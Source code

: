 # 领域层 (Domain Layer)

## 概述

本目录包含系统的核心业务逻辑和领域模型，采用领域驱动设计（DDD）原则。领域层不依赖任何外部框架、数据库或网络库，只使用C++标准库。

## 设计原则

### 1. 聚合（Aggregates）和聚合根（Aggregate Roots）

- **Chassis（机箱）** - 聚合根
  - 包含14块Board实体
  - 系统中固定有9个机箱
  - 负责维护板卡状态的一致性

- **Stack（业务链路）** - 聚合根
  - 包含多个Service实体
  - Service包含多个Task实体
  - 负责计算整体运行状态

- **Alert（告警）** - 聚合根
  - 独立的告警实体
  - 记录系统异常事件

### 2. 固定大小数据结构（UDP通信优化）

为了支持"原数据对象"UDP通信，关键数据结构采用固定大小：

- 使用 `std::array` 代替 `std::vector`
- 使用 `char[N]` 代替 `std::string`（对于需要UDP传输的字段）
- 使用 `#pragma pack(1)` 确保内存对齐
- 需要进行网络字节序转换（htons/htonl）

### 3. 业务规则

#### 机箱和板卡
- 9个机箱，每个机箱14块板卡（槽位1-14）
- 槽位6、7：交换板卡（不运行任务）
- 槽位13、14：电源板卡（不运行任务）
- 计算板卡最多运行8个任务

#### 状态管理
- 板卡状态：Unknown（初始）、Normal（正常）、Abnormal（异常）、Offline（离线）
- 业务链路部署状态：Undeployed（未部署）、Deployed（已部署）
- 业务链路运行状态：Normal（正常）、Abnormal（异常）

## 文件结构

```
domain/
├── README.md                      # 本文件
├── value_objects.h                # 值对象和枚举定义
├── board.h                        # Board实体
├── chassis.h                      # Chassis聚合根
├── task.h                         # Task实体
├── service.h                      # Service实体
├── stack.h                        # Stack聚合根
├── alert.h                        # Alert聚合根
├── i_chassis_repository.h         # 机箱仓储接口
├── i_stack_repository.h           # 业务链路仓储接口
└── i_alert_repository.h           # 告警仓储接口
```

* ASSIGNMENT:
From the data above, give the number of lines that hold "Normal", without anything else.

* EXERCISE SOLUTION:
2